* **Task item**
Examine the records and identify each line that includes the string "theme". Copy those lines.

* **Exercise inputs**
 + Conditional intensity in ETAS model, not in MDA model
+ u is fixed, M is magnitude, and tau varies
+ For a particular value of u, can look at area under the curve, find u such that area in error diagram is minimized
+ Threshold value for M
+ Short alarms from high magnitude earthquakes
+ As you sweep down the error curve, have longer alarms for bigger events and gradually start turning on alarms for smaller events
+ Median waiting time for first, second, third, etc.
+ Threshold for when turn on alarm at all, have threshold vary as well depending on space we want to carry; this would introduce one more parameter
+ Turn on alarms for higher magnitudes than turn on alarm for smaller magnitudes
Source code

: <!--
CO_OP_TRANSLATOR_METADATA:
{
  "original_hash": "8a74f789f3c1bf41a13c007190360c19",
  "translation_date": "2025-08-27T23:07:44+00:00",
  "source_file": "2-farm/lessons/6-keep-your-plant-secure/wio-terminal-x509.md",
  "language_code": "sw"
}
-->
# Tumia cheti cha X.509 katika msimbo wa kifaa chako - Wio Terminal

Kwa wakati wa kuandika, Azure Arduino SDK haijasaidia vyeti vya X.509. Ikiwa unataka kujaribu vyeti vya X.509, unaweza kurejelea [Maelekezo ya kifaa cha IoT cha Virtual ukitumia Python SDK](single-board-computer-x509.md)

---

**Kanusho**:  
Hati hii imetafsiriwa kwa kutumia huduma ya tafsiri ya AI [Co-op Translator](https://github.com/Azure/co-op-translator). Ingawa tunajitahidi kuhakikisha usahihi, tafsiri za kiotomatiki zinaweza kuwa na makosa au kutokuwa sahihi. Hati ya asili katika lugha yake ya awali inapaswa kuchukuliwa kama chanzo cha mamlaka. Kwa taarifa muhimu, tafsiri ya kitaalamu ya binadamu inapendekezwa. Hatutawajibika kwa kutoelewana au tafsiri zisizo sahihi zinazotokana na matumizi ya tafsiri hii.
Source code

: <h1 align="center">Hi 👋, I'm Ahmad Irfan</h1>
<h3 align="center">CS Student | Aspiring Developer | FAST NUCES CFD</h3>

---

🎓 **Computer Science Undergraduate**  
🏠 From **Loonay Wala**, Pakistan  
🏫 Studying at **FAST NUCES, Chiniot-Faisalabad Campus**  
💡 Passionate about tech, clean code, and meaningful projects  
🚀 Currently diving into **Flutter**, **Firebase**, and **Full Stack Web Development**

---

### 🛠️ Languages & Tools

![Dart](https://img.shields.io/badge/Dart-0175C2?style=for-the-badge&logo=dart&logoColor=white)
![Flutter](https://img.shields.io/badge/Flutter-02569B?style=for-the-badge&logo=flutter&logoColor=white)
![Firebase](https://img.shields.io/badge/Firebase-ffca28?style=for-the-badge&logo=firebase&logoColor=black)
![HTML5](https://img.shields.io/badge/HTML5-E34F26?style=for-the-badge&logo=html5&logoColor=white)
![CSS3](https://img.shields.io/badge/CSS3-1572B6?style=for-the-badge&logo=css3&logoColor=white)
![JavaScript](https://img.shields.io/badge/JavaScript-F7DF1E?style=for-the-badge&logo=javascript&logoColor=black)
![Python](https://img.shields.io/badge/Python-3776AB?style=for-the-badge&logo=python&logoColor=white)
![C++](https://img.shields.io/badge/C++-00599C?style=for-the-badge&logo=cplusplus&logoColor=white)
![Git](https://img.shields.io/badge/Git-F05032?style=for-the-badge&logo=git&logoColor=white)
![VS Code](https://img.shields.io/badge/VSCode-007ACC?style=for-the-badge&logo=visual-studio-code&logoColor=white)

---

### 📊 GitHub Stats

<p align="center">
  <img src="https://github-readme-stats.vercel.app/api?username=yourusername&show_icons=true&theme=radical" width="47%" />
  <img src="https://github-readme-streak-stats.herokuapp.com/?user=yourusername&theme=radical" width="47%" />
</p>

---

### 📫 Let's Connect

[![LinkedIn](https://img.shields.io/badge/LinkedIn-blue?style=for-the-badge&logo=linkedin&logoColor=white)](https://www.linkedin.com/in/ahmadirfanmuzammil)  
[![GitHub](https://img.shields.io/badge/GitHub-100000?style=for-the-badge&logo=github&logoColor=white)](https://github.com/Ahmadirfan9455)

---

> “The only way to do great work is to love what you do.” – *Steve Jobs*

* **Solved problem**
  <img src="https://github-readme-stats.vercel.app/api?username=yourusername&show_icons=true&theme=radical" width="47%" />
  <img src="https://github-readme-streak-stats.herokuapp.com/?user=yourusername&theme=radical" width="47%" />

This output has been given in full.